▶ [Provided records]:

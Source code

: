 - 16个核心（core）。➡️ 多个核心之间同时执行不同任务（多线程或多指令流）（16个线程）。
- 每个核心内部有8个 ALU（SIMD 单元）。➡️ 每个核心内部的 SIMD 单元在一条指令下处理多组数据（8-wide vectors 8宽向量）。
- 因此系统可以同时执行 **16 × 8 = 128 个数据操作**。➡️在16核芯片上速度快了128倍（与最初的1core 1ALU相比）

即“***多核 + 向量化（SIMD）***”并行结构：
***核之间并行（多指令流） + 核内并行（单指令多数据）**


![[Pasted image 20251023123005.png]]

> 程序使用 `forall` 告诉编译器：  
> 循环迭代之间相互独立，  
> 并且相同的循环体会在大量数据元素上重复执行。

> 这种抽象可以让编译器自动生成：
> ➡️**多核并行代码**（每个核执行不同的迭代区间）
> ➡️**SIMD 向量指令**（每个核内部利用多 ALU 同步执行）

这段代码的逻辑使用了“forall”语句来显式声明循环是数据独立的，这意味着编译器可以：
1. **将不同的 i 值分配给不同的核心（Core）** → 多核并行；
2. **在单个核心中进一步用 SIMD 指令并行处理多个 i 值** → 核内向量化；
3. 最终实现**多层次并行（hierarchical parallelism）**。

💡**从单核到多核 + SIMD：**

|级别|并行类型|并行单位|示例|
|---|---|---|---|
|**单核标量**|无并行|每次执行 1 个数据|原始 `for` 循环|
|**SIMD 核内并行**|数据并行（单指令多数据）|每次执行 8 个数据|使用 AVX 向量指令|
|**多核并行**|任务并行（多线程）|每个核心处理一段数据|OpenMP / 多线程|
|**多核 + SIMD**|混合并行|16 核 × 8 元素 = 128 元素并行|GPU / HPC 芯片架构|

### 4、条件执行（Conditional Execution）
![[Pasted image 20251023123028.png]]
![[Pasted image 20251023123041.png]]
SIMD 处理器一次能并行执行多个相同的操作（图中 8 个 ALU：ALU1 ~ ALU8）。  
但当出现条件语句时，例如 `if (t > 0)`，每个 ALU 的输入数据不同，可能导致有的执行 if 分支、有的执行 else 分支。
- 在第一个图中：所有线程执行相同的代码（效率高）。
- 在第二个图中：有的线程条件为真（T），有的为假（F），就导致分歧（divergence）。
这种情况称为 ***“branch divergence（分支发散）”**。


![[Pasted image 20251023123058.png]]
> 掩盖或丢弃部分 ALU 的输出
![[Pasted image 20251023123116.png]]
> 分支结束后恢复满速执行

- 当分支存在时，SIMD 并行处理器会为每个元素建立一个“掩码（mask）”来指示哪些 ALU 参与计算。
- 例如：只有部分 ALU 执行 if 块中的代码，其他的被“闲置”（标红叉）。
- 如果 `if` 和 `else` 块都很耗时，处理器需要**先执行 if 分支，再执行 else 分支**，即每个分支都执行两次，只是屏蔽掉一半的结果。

▶ [What to produce]: Please copy only these lines, exactly: the first line of the records through the line containing "向量指令**（每个核内部利用多 ALU 同步执行）", ends included.

▶ [Problem solution]:
Source code

: - 16个核心（core）。➡️ 多个核心之间同时执行不同任务（多线程或多指令流）（16个线程）。
- 每个核心内部有8个 ALU（SIMD 单元）。➡️ 每个核心内部的 SIMD 单元在一条指令下处理多组数据（8-wide vectors 8宽向量）。
- 因此系统可以同时执行 **16 × 8 = 128 个数据操作**。➡️在16核芯片上速度快了128倍（与最初的1core 1ALU相比）

即“***多核 + 向量化（SIMD）***”并行结构：
***核之间并行（多指令流） + 核内并行（单指令多数据）**


![[Pasted image 20251023123005.png]]

> 程序使用 `forall` 告诉编译器：  
> 循环迭代之间相互独立，  
> 并且相同的循环体会在大量数据元素上重复执行。

> 这种抽象可以让编译器自动生成：
> ➡️**多核并行代码**（每个核执行不同的迭代区间）
> ➡️**SIMD 向量指令**（每个核内部利用多 ALU 同步执行）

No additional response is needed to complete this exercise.